WHY GRATITUDE? The COVID-19 pandemic has given some people a sense of gratitude for their health, their job, or their family and friends. However, others have experienced reduced feelings of gratitude. People who are grieving the loss of a relationship, job, home, or loved one are likely struggling to find feelings of gratitude. In addition, those who continue to experience daily inequalities and injustices might find it difficult to remain grateful. Over the next couple of weeks, you will learn more about how to infuse gratitude into your life, and how to be a gratitude leader. It is important to start with an understanding of what gratitude is.
WHAT IS GRATITUDE? You can practice gratitude to help change your perspective, provide hope, and protect your mental and emotional well-being. Gratitude is a sense of appreciation of what you have and for the goodness that is in your life, both within and outside of yourself. Gratitude is often a reflection of an emotional response from an occurrence that made a difference in your life.
BENEFITS OF GRATITUDE. Regularly acknowledging gratitude has many benefits. A growing body of research has found an association between gratitude and more positive emotions, improved sleep, decreased stress, decreased physical pain, decreased depression, increased sense of well-being, and strengthened interpersonal relationships. Gratitude can include memories of the past, current circumstances, or a hopeful, optimistic outlook about the future. It isn’t limited to acknowledging major life events, but also includes recognizing and appreciating the small things in our lives, such as that first cup of morning coffee or noticing a beautiful sunset.
HOW TO PRACTICE GRATITUDE. You can practice gratitude in many simple and easy ways. Start by setting aside a few minutes on a consistent basis to think about things for which you are grateful. You can keep a gratitude journal or write a gratitude letter. Have a goal of naming several things that you appreciate. It doesn’t have to be a long list, maybe three to five things. These are just a few examples, however, next week in this space, Ian Evans, Psy.D., Staff Psychologist and Suicide Prevention Coordinator, will highlight other ways to infuse gratitude into your life.

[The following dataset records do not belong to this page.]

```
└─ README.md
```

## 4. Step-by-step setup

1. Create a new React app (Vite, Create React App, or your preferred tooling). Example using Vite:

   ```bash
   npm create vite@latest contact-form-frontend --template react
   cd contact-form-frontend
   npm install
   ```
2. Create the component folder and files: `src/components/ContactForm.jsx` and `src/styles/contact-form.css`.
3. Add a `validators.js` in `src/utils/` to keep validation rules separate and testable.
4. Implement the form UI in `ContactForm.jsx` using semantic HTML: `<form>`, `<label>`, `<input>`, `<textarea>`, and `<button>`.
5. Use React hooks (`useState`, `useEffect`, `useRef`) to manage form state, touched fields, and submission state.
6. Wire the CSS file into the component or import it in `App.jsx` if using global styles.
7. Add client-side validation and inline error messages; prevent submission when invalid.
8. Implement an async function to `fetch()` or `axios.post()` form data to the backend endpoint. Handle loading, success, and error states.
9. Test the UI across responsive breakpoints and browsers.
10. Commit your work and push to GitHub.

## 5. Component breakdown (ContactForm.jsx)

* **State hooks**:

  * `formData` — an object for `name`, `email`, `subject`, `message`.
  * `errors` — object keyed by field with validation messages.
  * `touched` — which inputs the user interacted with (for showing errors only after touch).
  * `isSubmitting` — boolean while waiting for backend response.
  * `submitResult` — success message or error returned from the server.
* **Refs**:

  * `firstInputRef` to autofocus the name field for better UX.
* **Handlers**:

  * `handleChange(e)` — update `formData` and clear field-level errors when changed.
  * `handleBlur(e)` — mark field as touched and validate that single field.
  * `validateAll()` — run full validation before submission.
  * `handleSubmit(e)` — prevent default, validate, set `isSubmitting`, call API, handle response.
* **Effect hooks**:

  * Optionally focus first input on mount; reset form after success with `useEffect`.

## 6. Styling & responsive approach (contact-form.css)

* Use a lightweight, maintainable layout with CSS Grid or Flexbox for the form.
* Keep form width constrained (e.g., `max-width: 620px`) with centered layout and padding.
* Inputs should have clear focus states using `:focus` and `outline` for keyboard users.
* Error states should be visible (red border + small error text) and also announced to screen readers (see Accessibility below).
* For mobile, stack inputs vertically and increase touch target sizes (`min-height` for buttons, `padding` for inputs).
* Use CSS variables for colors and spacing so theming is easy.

Efforts to make people feel valued and included create significant rewards in terms of performance, productivity, and satisfaction. Overall, everyone wants to feel seen, heard, and appreciated. Allow space in your office, residence hall, or workroom for individuals to post positive affirmations. Try to set aside time in an office or organizational meeting so people can practice, receive, and share gratitude. Recognizing and celebrating people for their contributions can provide a positive morale boost.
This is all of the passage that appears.